So what should all these critics in workshops question? And what form should their critique take? In the school this was done through the production of design fictions and critical design objects, or stories and prototypes. They are the strongest building blocks that we can use to remake and re-imagine the world we live in.

Prototypes
In this world, prototypes become stories made tangible, and stories turn into prototypes made fluid. Everything, no matter how big or small, should be seen as a prototype, to recognise that its current use and configuration is potentially temporary and unfinished. Everything is always on the way to becoming something else, and we have the power to shape what this will be.

Stories
Stories capture questions and answers in a way that allows us to imagine and bring to life possible worlds. The school was the place where we could start to fill the world with human-centred stories of hybrid cities, little data and smarter citizens.
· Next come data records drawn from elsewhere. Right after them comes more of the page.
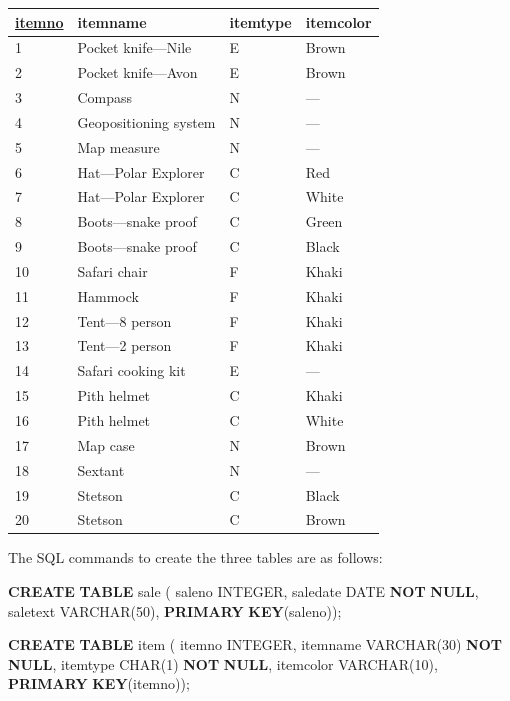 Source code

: \documentclass[
]{article}
\newenvironment{Shaded}{\begin{snugshade}}{\end{snugshade}}
\newcommand{\DataTypeTok}[1]{\textcolor[rgb]{0.13,0.29,0.53}{#1}}
\newcommand{\DecValTok}[1]{\textcolor[rgb]{0.00,0.00,0.81}{#1}}
\newcommand{\KeywordTok}[1]{\textcolor[rgb]{0.13,0.29,0.53}{\textbf{#1}}}
\newcommand{\NormalTok}[1]{#1}
\begin{document}
\begin{longtable}[]{@{}llll@{}}
\toprule
\underline{itemno} & itemname & itemtype & itemcolor \\
\midrule
\endhead
1 & Pocket knife---Nile & E & Brown \\
2 & Pocket knife---Avon & E & Brown \\
3 & Compass & N & --- \\
4 & Geopositioning system & N & --- \\
5 & Map measure & N & --- \\
6 & Hat---Polar Explorer & C & Red \\
7 & Hat---Polar Explorer & C & White \\
8 & Boots---snake proof & C & Green \\
9 & Boots---snake proof & C & Black \\
10 & Safari chair & F & Khaki \\
11 & Hammock & F & Khaki \\
12 & Tent---8 person & F & Khaki \\
13 & Tent---2 person & F & Khaki \\
14 & Safari cooking kit & E & --- \\
15 & Pith helmet & C & Khaki \\
16 & Pith helmet & C & White \\
17 & Map case & N & Brown \\
18 & Sextant & N & --- \\
19 & Stetson & C & Black \\
20 & Stetson & C & Brown \\
\bottomrule
\end{longtable}

The SQL commands to create the three tables are as follows:

\begin{Shaded}
\begin{Highlighting}[]
\KeywordTok{CREATE} \KeywordTok{TABLE}\NormalTok{ sale (}
\NormalTok{    saleno      }\DataTypeTok{INTEGER}\NormalTok{,}
\NormalTok{    saledate        }\DataTypeTok{DATE} \KeywordTok{NOT} \KeywordTok{NULL}\NormalTok{,}
\NormalTok{    saletext        }\DataTypeTok{VARCHAR}\NormalTok{(}\DecValTok{50}\NormalTok{),}
      \KeywordTok{PRIMARY} \KeywordTok{KEY}\NormalTok{(saleno));}
\end{Highlighting}
\end{Shaded}

\begin{Shaded}
\begin{Highlighting}[]
\KeywordTok{CREATE} \KeywordTok{TABLE}\NormalTok{ item (}
\NormalTok{    itemno      }\DataTypeTok{INTEGER}\NormalTok{,}
\NormalTok{    itemname        }\DataTypeTok{VARCHAR}\NormalTok{(}\DecValTok{30}\NormalTok{) }\KeywordTok{NOT} \KeywordTok{NULL}\NormalTok{,}
\NormalTok{    itemtype        }\DataTypeTok{CHAR}\NormalTok{(}\DecValTok{1}\NormalTok{) }\KeywordTok{NOT} \KeywordTok{NULL}\NormalTok{,}
\NormalTok{    itemcolor       }\DataTypeTok{VARCHAR}\NormalTok{(}\DecValTok{10}\NormalTok{),}
        \KeywordTok{PRIMARY} \KeywordTok{KEY}\NormalTok{(itemno));}
\end{Highlighting}
\end{Shaded}
\end{document}
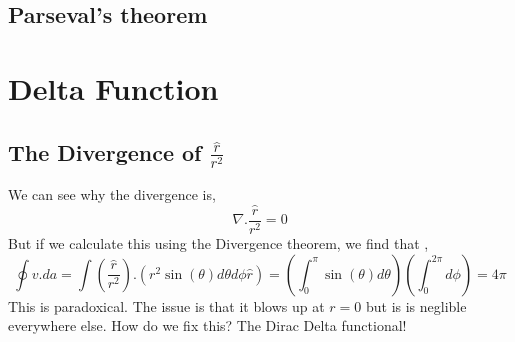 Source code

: \subsection{Parseval’s theorem}
\section{Delta Function}
\subsection{The Divergence of $\frac{\hat{r}}{r^{2}}$}
We can see why the divergence is,
\begin{equation}
\nabla . \frac{\hat{r}}{r^{2}} = 0
\end{equation}
But if we calculate this using the Divergence theorem, we find that ,
\begin{equation}
	\oint v .da = \int \left( \frac{\hat{r}}{r^{2}} \right) . \left( r^{2} \sin(\theta) d \theta d \phi \hat{r} \right) = \left( \int_{0}^{\pi} \sin(\theta) d \theta \right) \left( \int_{0}^{2\pi} d \phi \right) = 4 \pi
\end{equation}
This is paradoxical. The issue is that it blows up at $r=0$ but is is neglible everywhere else. How do we fix this? The Dirac Delta functional!
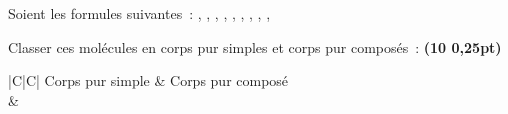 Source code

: Soient les formules suivantes~:
, , , , , , , ,
, 

Classer ces molécules en corps pur simples et corps pur composés~:
\textbf{(10 \texttimes{} 0,25pt)} \par
\begin{minipage}{\linewidth}
\begin{table}[H]
    \centering
    \setlength{\arrayrulewidth}{0.8pt}
    \renewcommand{\arraystretch}{1.5}
    \begin{tabularx}{\textwidth}{|C|C|}
        \hline Corps pur simple & Corps pur composé \\
        \hline \raisebox{1.0cm} & \\ 
        \hline  
    \end{tabularx}
\end{table}
\end{minipage}

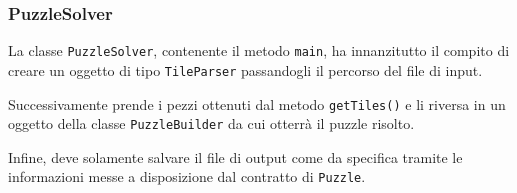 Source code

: \documentclass[a4paper, 12pt]{article}
\begin{document}
      \subsubsection{PuzzleSolver}

        La classe \verb|PuzzleSolver|, contenente il metodo \verb|main|, ha innanzitutto il compito di creare un oggetto di tipo \verb|TileParser| passandogli il percorso del file di input. 

        Successivamente prende i pezzi ottenuti dal metodo \verb|getTiles()| e li riversa in un oggetto della classe \verb|PuzzleBuilder| da cui otterrà il puzzle risolto.

        Infine, deve solamente salvare il file di output come da specifica tramite le informazioni messe a disposizione dal contratto di \verb|Puzzle|.
\end{document}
In our project we investigated a space beyond utopia/dystopia and explored mundane futures where even the latest technology is full of usability problems and people are –just like today- struggling actors in an ever-increasing technological world.

To make it possible for the questions, critics, stories and prototypes to work together, it is good to remember that all our efforts are forever incomplete and that we therefore should actively explore, create and reveal seams, cracks and in-between spaces: the fringes that allow us to forever multiply our questions, our options and our dialogues.

The UrbanIxD summer school was an amazing event, a week where through workshops and critical questions, guided by prototypes, stories and wise old atelier leaders the future slowly came to light. A place where we laughed, cried, and stretched our minds beyond imagination.